Circadian Rhythms in Rheumatoid Arthritis

Accumulating evidence has shown that circadian clocks control the timing of symptoms and severity of chronic inflammatory diseases, including RA [2,26]. RA is a chronic, progressive inflammatory disease with massive infiltration of inflammatory cells into the synovium of multiple joints, causing major symptoms, such as pain, inflammation, and stiffness. It has been welldocumented that RA symptoms exhibit a nearly 24-hour circadian rhythm, with maximum pain and stiffness in the early morning [2,7]. These symptoms are associated with increased release of pro-inflammatory cytokines (including TNF-α and IL-6) from hyper-activated immune cells, such as macrophages, at night and in the early morning, favoring edema and the accumulation of synovial fluid that results in morning stiffness and swelling [6]. In this regard, the daily anti-phasic fluctuation of circadian hormones, such as the lowest level of anti-inflammatory cortisol and the highest level of pro-inflammatory melatonin at night, contributes to the morning RA symptoms.
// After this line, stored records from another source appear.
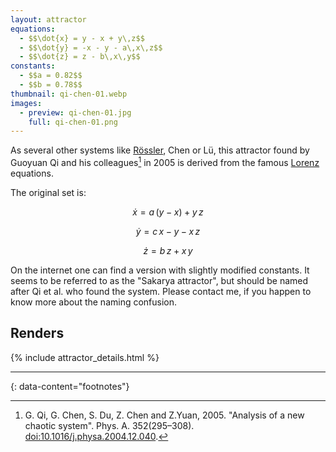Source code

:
 ```yaml
---
layout: attractor
equations:
  - $$\dot{x} = y - x + y\,z$$
  - $$\dot{y} = -x - y - a\,x\,z$$
  - $$\dot{z} = z - b\,x\,y$$
constants:
  - $$a = 0.82$$
  - $$b = 0.78$$
thumbnail: qi-chen-01.webp
images:
  - preview: qi-chen-01.jpg
    full: qi-chen-01.png
---
```

As several other systems like [Rössler](../roessler), Chen or Lü, this attractor found by Guoyuan Qi and his colleagues[^original-paper] in 2005 is derived from the famous [Lorenz](../lorenz) equations.

The original set is:

$$\dot{x} = a\,(y - x) + y\,z$$

$$\dot{y} = c\,x - y - x\,z$$

$$\dot{z} = b\,z + x\,y$$

On the internet one can find a version with slightly modified constants.
It seems to be referred to as the "Sakarya attractor", but should be named after Qi et al. who found the system.
Please contact me, if you happen to know more about the naming confusion.

## Renders

{% include attractor_details.html %}

---
{: data-content="footnotes"}

[^original-paper]: G. Qi, G. Chen, S. Du, Z. Chen and Z.Yuan, 2005. \"Analysis of a new chaotic system\". Phys. A. 352(295–308). [doi:10.1016/j.physa.2004.12.040](https://doi.org/10.1016/j.physa.2004.12.040).
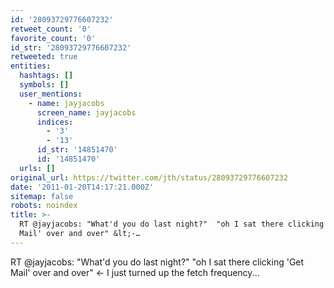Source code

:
 ```yaml
---
id: '28093729776607232'
retweet_count: '0'
favorite_count: '0'
id_str: '28093729776607232'
retweeted: true
entities:
  hashtags: []
  symbols: []
  user_mentions:
    - name: jayjacobs
      screen_name: jayjacobs
      indices:
        - '3'
        - '13'
      id_str: '14851470'
      id: '14851470'
  urls: []
original_url: https://twitter.com/jth/status/28093729776607232
date: '2011-01-20T14:17:21.000Z'
sitemap: false
robots: noindex
title: >-
  RT @jayjacobs: "What'd you do last night?"  "oh I sat there clicking 'Get
  Mail' over and over" &lt;-…
---
```


RT @jayjacobs: "What'd you do last night?"  "oh I sat there clicking 'Get Mail' over and over" &lt;- I just turned up the fetch frequency...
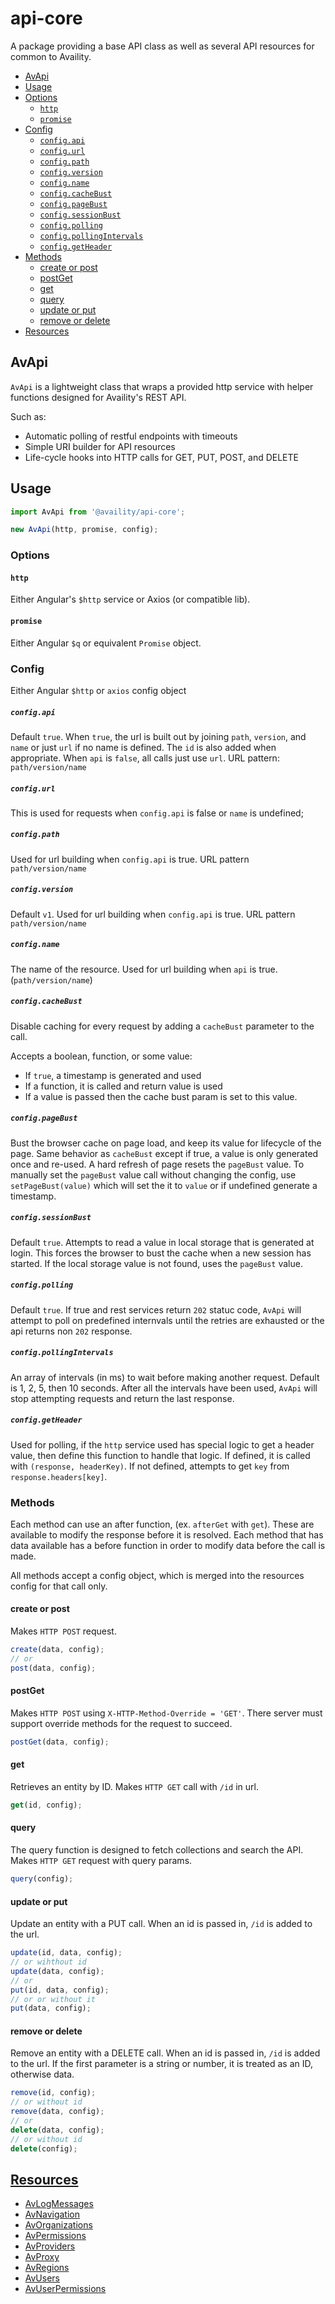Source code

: # api-core

A package providing a base API class as well as several API resources for common to Availity.

- [AvApi](#avapi)
- [Usage](#usage)
- [Options](#options)
    - [`http`](#http)
    - [`promise`](#promise)
- [Config](#config) 
    - [`config.api`](#configapi)
    - [`config.url`](#configurl)
    - [`config.path`](#configpath)
    - [`config.version`](#configversion)
    - [`config.name`](#configname)
    - [`config.cacheBust`](#configcachebust)
    - [`config.pageBust`](#configpagebust)
    - [`config.sessionBust`](#configsessionbust)
    - [`config.polling`](#configpolling)
    - [`config.pollingIntervals`](#configpollingintervals)
    - [`config.getHeader`](#configgetheader)
- [Methods](#methods)
    - [create or post](#create-or-post)
    - [postGet](#postget)
    - [get](#get)
    - [query](#query)
    - [update or put](#update-or-put)
    - [remove or delete](#remove-or-delete)
- [Resources](#resources)

## AvApi

`AvApi` is a lightweight class that wraps a provided http service with helper functions designed for Availity's REST API.

Such as:
* Automatic polling of restful endpoints with timeouts
* Simple URI builder for API resources
* Life-cycle hooks into HTTP calls for GET, PUT, POST, and DELETE

## Usage

```js
import AvApi from '@availity/api-core';

new AvApi(http, promise, config);
```

### Options

#### `http`
Either Angular's `$http` service or Axios (or compatible lib). 

#### `promise`
Either Angular `$q` or equivalent `Promise` object. 

### Config
Either Angular `$http` or `axios` config object

##### `config.api`
Default `true`. When `true`, the url is built out by joining `path`, `version`, and `name` or just `url` if no name is defined. The `id` is also added when appropriate. When `api` is `false`, all calls just use `url`. URL pattern: `path/version/name`

##### `config.url`
This is used for requests when `config.api` is false or `name` is undefined;

##### `config.path`
Used for url building when `config.api` is true. URL pattern `path/version/name`

##### `config.version`
Default `v1`. Used for url building when `config.api` is true. URL pattern `path/version/name`

##### `config.name`
The name of the resource.  Used for url building when `api` is true. (`path/version/name`)

#####  `config.cacheBust`
Disable caching for every request by adding a `cacheBust` parameter to the call.

Accepts a boolean, function, or some value:
- If `true`, a timestamp is generated and used
- If a function, it is called and return value is used
- If a value is passed then the cache bust param is set to this value. 

#####  `config.pageBust`
Bust the browser cache on page load, and keep its value for lifecycle of the page. Same behavior as `cacheBust` except if true, a value is only generated once and re-used. A hard refresh of page resets the `pageBust` value. To manually set the `pageBust` value call without changing the config, use `setPageBust(value)` which will set the it to `value` or if undefined generate a timestamp.

#####  `config.sessionBust`
Default `true`. Attempts to read a value in local storage that is generated at login. This forces the browser to bust the cache when a new session has started. If the local storage value is not found, uses the `pageBust` value.

#####  `config.polling`
Default `true`. If true and rest services return `202` statuc code, `AvApi` will attempt to poll on predefined internvals until the retries are exhausted or the api returns non `202` response.

#####  `config.pollingIntervals`
An array of intervals (in ms) to wait before making another request.
Default is 1, 2, 5, then 10 seconds. After all the intervals have been used, `AvApi` will stop attempting requests and return the last response.

##### `config.getHeader`
Used for polling, if the `http` service used has special logic to get a header value, then define this function to handle that logic. If defined, it is called with `(response, headerKey)`.
If not defined, attempts to get `key` from `response.headers[key]`.


### Methods
Each method can use an after function, (ex. `afterGet` with `get`). These are available to modify the response before it is resolved. Each method that has data available has a before function in order to modify data before the call is made.

All methods accept a config object, which is merged into the resources config for that call only.

#### create or post
Makes `HTTP POST` request.

```js
create(data, config);
// or 
post(data, config);
```

#### postGet
Makes `HTTP POST` using `X-HTTP-Method-Override = 'GET'`. There server must support override methods for the request to succeed.

```js
postGet(data, config);
```

#### get
Retrieves an entity by ID. Makes `HTTP GET` call with `/id` in url. 
```js
get(id, config);
```

#### query
The query function is designed to fetch collections and search the API. Makes `HTTP GET` request with query params.

```js
query(config);
```

#### update or put
Update an entity with a PUT call. When an id is passed in, `/id` is added to the url.
```js
update(id, data, config);
// or wihthout id
update(data, config);
// or
put(id, data, config);
// or or without it
put(data, config);
```

#### remove or delete
Remove an entity with a DELETE call. When an id is passed in, `/id` is added to the url. If the first parameter is a string or number, it is treated as an ID, otherwise data.

```js
remove(id, config);
// or without id
remove(data, config);
// or
delete(data, config);
// or without id
delete(config);
```
## [Resources](resources/README.md)

- [AvLogMessages](resources/README.md#AvLogMessage)
- [AvNavigation](resources/README.md#AvNavigation)
- [AvOrganizations](resources/README.md#AvOrganizations)
- [AvPermissions](resources/README.md#AvPermissions)
- [AvProviders](resources/README.md#AvProviders)
- [AvProxy](resources/README.md#AvProxy)
- [AvRegions](resources/README.md#AvRegions)
- [AvUsers](resources/README.md#AvUsers)
- [AvUserPermissions](resources/README.md#AvUserPermissions)

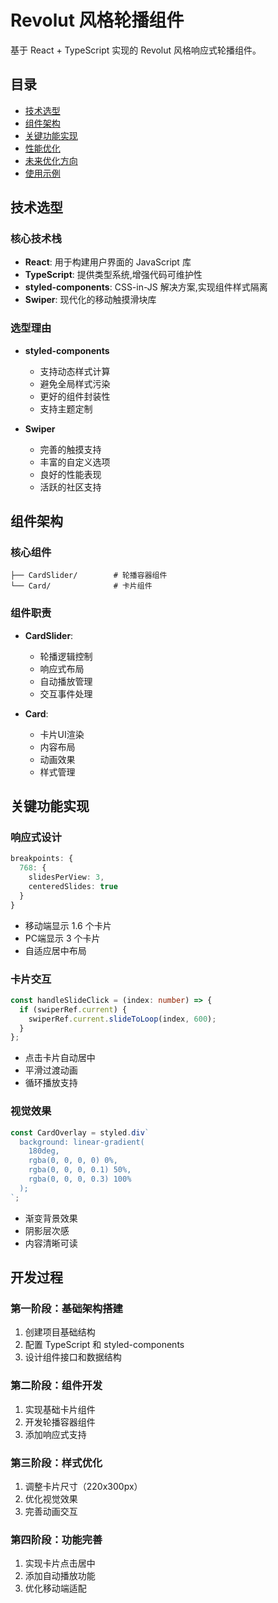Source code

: # Revolut 风格轮播组件

基于 React + TypeScript 实现的 Revolut 风格响应式轮播组件。

## 目录

- [技术选型](#技术选型)
- [组件架构](#组件架构)
- [关键功能实现](#关键功能实现)
- [性能优化](#性能优化)
- [未来优化方向](#未来优化方向)
- [使用示例](#使用示例)

## 技术选型

### 核心技术栈
- **React**: 用于构建用户界面的 JavaScript 库
- **TypeScript**: 提供类型系统,增强代码可维护性
- **styled-components**: CSS-in-JS 解决方案,实现组件样式隔离
- **Swiper**: 现代化的移动触摸滑块库

### 选型理由
- **styled-components**
  - 支持动态样式计算
  - 避免全局样式污染
  - 更好的组件封装性
  - 支持主题定制

- **Swiper**
  - 完善的触摸支持
  - 丰富的自定义选项
  - 良好的性能表现
  - 活跃的社区支持

## 组件架构

### 核心组件
```
├── CardSlider/        # 轮播容器组件
└── Card/              # 卡片组件
```

### 组件职责
- **CardSlider**: 
  - 轮播逻辑控制
  - 响应式布局
  - 自动播放管理
  - 交互事件处理

- **Card**:
  - 卡片UI渲染
  - 内容布局
  - 动画效果
  - 样式管理

## 关键功能实现

### 响应式设计
```typescript
breakpoints: {
  768: {
    slidesPerView: 3,
    centeredSlides: true
  }
}
```
- 移动端显示 1.6 个卡片
- PC端显示 3 个卡片
- 自适应居中布局

### 卡片交互
```typescript
const handleSlideClick = (index: number) => {
  if (swiperRef.current) {
    swiperRef.current.slideToLoop(index, 600);
  }
};
```
- 点击卡片自动居中
- 平滑过渡动画
- 循环播放支持

### 视觉效果
```typescript
const CardOverlay = styled.div`
  background: linear-gradient(
    180deg,
    rgba(0, 0, 0, 0) 0%,
    rgba(0, 0, 0, 0.1) 50%,
    rgba(0, 0, 0, 0.3) 100%
  );
`;
```
- 渐变背景效果
- 阴影层次感
- 内容清晰可读


## 开发过程

### 第一阶段：基础架构搭建
1. 创建项目基础结构
2. 配置 TypeScript 和 styled-components
3. 设计组件接口和数据结构

### 第二阶段：组件开发
1. 实现基础卡片组件
2. 开发轮播容器组件
3. 添加响应式支持

### 第三阶段：样式优化
1. 调整卡片尺寸（220x300px）
2. 优化视觉效果
3. 完善动画交互

### 第四阶段：功能完善
1. 实现卡片点击居中
2. 添加自动播放功能
3. 优化移动端适配
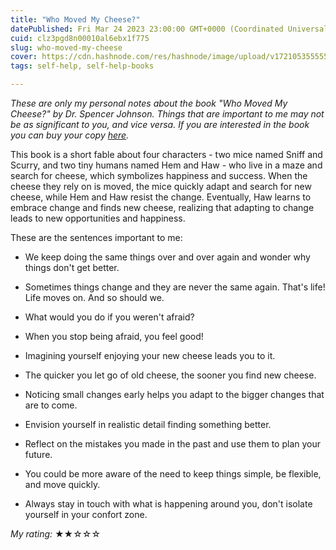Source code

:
 ```yaml
---
title: "Who Moved My Cheese?"
datePublished: Fri Mar 24 2023 23:00:00 GMT+0000 (Coordinated Universal Time)
cuid: clz3pgd8n00010al6ebx1f775
slug: who-moved-my-cheese
cover: https://cdn.hashnode.com/res/hashnode/image/upload/v1721053555556/853b98a0-a018-4b19-b8f6-6756906d509e.jpeg
tags: self-help, self-help-books

---
```


*These are only my personal notes about the book "Who Moved My Cheese?" by Dr. Spencer Johnson. Things that are important to me may not be as significant to you, and vice versa. If you are interested in the book you can buy your copy* [*here*](https://www.amazon.com/Who-Moved-My-Cheese-Mazing-ebook/dp/B004CR6AM4)*.*

This book is a short fable about four characters - two mice named Sniff and Scurry, and two tiny humans named Hem and Haw - who live in a maze and search for cheese, which symbolizes happiness and success. When the cheese they rely on is moved, the mice quickly adapt and search for new cheese, while Hem and Haw resist the change. Eventually, Haw learns to embrace change and finds new cheese, realizing that adapting to change leads to new opportunities and happiness.

These are the sentences important to me:

* We keep doing the same things over and over again and wonder why things don't get better.
    
* Sometimes things change and they are never the same again. That's life! Life moves on. And so should we.
    
* What would you do if you weren't afraid?
    
* When you stop being afraid, you feel good!
    
* Imagining yourself enjoying your new cheese leads you to it.
    
* The quicker you let go of old cheese, the sooner you find new cheese.
    
* Noticing small changes early helps you adapt to the bigger changes that are to come.
    
* Envision yourself in realistic detail finding something better.
    
* Reflect on the mistakes you made in the past and use them to plan your future.
    
* You could be more aware of the need to keep things simple, be flexible, and move quickly.
    
* Always stay in touch with what is happening around you, don't isolate yourself in your confort zone.
    

*My rating:* ★★☆☆☆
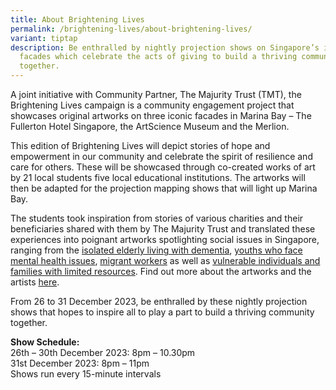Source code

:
 ```yaml
---
title: About Brightening Lives
permalink: /brightening-lives/about-brightening-lives/
variant: tiptap
description: Be enthralled by nightly projection shows on Singapore’s iconic
  facades which celebrate the acts of giving to build a thriving community
  together.
---
```

<p>A joint initiative with Community Partner, The Majurity Trust (TMT), the Brightening Lives campaign is a community engagement project that showcases original artworks on three iconic facades in Marina Bay – The Fullerton Hotel Singapore, the ArtScience Museum and the Merlion.</p><p>This edition of Brightening Lives will depict stories of hope and empowerment in our community and celebrate the spirit of resilience and care for others. These will be showcased through co-created works of art by 21 local students five local educational institutions. The artworks will then be adapted for the projection mapping shows that will light up Marina Bay.</p><p>The students took inspiration from stories of various charities and their beneficiaries shared with them by The Majurity Trust and translated these experiences into poignant artworks spotlighting social issues in Singapore, ranging from the <a href="/files/BL_2023___Elderly_with_Dementia.pdf" rel="noopener noreferrer nofollow" target="_blank">isolated elderly living with dementia</a>, <a href="/files/BL_2023___Youths.pdf" rel="noopener noreferrer nofollow" target="_blank">youths who face mental health issues</a>, <a href="/files/BL_2023___Migrant_Workers.pdf" rel="noopener noreferrer nofollow" target="_blank">migrant workers</a> as well as <a href="/files/BL_2023___Vulnerable_Communities.pdf" rel="noopener noreferrer nofollow" target="_blank">vulnerable individuals and families with limited resources</a>. Find out more about the artworks and the artists <a href="/files/Brightening_Lives_2023_Artists.pdf" rel="noopener noreferrer nofollow" target="_blank">here</a>.</p><p>From 26 to 31 December 2023, be enthralled by these nightly projection shows that hopes to inspire all to play a part to build a thriving community together.</p><p><strong>Show Schedule:</strong><br>26th – 30th December 2023: 8pm – 10.30pm<br>31st December 2023: 8pm – 11pm<br>Shows run every 15-minute intervals</p>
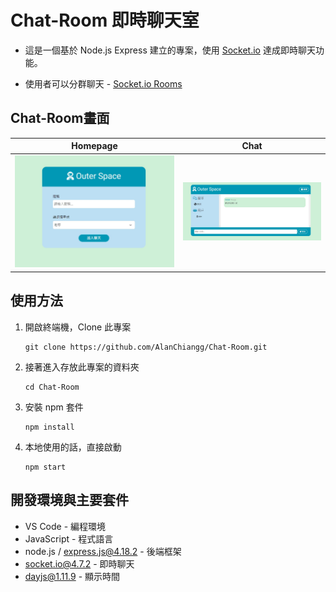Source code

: # Chat-Room 即時聊天室

* 這是一個基於 Node.js Express 建立的專案，使用 [Socket.io](https://socket.io/) 達成即時聊天功能。

* 使用者可以分群聊天 - [Socket.io Rooms](https://socket.io/docs/v4/rooms/#default-room)

## Chat-Room畫面

| Homepage | Chat |
| --------------- | ---------- |
| ![Homepage Image](https://github.com/AlanChiangg/Chat-Room/blob/main/public/images/homepage.jpg) | ![Chat Image](https://github.com/AlanChiangg/Chat-Room/blob/main/public/images/chat.jpg) |


## 使用方法

1. 開啟終端機，Clone 此專案
    ```
    git clone https://github.com/AlanChiangg/Chat-Room.git
    ```
2. 接著進入存放此專案的資料夾
    ```
    cd Chat-Room
    ```
3. 安裝 npm 套件
    ```
    npm install
    ```    
4. 本地使用的話，直接啟動
    ```
    npm start
    ```

## 開發環境與主要套件

* VS Code - 編程環境
* JavaScript - 程式語言
* node.js / express.js@4.18.2 - 後端框架
* socket.io@4.7.2 - 即時聊天
* dayjs@1.11.9 - 顯示時間
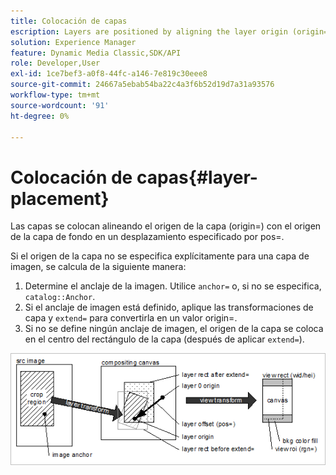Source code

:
 ```yaml
---
title: Colocación de capas
escription: Layers are positioned by aligning the layer origin (origin=) with the background layer origin at an offset specified by pos=.
solution: Experience Manager
feature: Dynamic Media Classic,SDK/API
role: Developer,User
exl-id: 1ce7bef3-a0f8-44fc-a146-7e819c30eee8
source-git-commit: 24667a5ebab54ba22c4a3f6b52d19d7a31a93576
workflow-type: tm+mt
source-wordcount: '91'
ht-degree: 0%

---
```


# Colocación de capas{#layer-placement}

Las capas se colocan alineando el origen de la capa (origin=) con el origen de la capa de fondo en un desplazamiento especificado por pos=.

Si el origen de la capa no se especifica explícitamente para una capa de imagen, se calcula de la siguiente manera:

1. Determine el anclaje de la imagen. Utilice `anchor=` o, si no se especifica, `catalog::Anchor`.
1. Si el anclaje de imagen está definido, aplique las transformaciones de capa y `extend=` para convertirla en un valor origin=.
1. Si no se define ningún anclaje de imagen, el origen de la capa se coloca en el centro del rectángulo de la capa (después de aplicar `extend=`).

![Imagen de colocación de capa](assets/layerplacement.png)
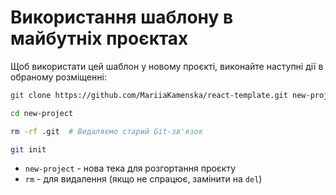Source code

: # Використання шаблону в майбутніх проєктах
Щоб використати цей шаблон у новому проєкті, виконайте наступні дії в обраному розміщенні:
```bash
git clone https://github.com/MariiaKamenska/react-template.git new-project
```
```bash
cd new-project
```
```bash
rm -rf .git  # Видаляємо старий Git-зв'язок
```
```bash
git init
```
* `new-project` - нова тека для розгортання проєкту
* `rm` - для видалення (якщо не спрацює, замінити на `del`)
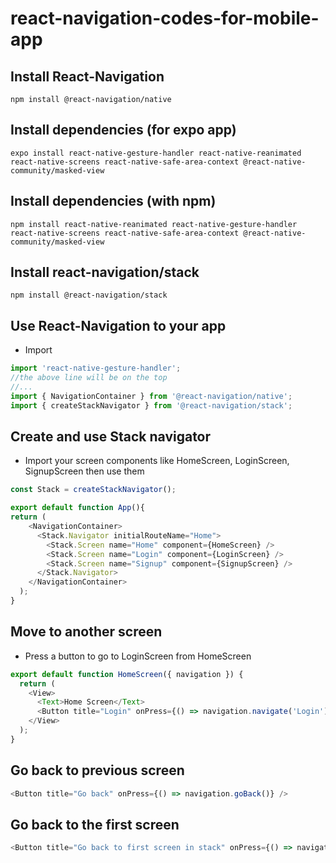 # react-navigation-codes-for-mobile-app

## Install React-Navigation
```node
npm install @react-navigation/native
```

## Install dependencies (for expo app)
```node
expo install react-native-gesture-handler react-native-reanimated react-native-screens react-native-safe-area-context @react-native-community/masked-view
```

## Install dependencies (with npm)
```node
npm install react-native-reanimated react-native-gesture-handler react-native-screens react-native-safe-area-context @react-native-community/masked-view
```

## Install react-navigation/stack
```node
npm install @react-navigation/stack
```

## Use React-Navigation to your app

* Import 
```javascript
import 'react-native-gesture-handler';
//the above line will be on the top
//...
import { NavigationContainer } from '@react-navigation/native';
import { createStackNavigator } from '@react-navigation/stack';
```

## Create and use Stack navigator
* Import your screen components like HomeScreen, LoginScreen, SignupScreen then use them  

```javascript
const Stack = createStackNavigator();

export default function App(){
return (
    <NavigationContainer>
      <Stack.Navigator initialRouteName="Home">
        <Stack.Screen name="Home" component={HomeScreen} />
        <Stack.Screen name="Login" component={LoginScreen} />
        <Stack.Screen name="Signup" component={SignupScreen} />
      </Stack.Navigator>
    </NavigationContainer>
  );
}


```

## Move to another screen
* Press a button to go to LoginScreen from HomeScreen
```javascript
export default function HomeScreen({ navigation }) {
  return (
    <View>
      <Text>Home Screen</Text>
      <Button title="Login" onPress={() => navigation.navigate('Login')} />
    </View>
  );
}

```

## Go back to previous screen

```javascript
<Button title="Go back" onPress={() => navigation.goBack()} />
```

## Go back to the first screen
```javascript
<Button title="Go back to first screen in stack" onPress={() => navigation.popToTop()} />
```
The elevated melatonin level at night stimulates the secretion of pro-inflammatory cytokines, including IFN-g, IL-1, IL-6, and TNF-α, from immune-modulatory cells [7]. This increase in cytokines promotes hepatic expression of 11β-hydroxysteroid dehydrogenase, which converts cortisol, the most potent endogenous anti-inflammatory hormone, into inactive cortisone [6]. This conversion results in abnormal hyposecretion of cortisol during the night, contributing to the presence of early morning clinical joint symptoms in patients with RA [7]. Notably, this vicious cycle appears to be further potentiated by a higher level and earlier increase (at least 2 hours earlier than its normal peak at 2 am) of melatonin in RA patients compared to control subjects, probably due, in part, to the altered chronophysiology caused by the chronic nature of RA [17,27,28]. Considering these findings, the use of melatonin intended to induce sleep is not recommended for people with RA or other inflammatory or autoimmune diseases [23].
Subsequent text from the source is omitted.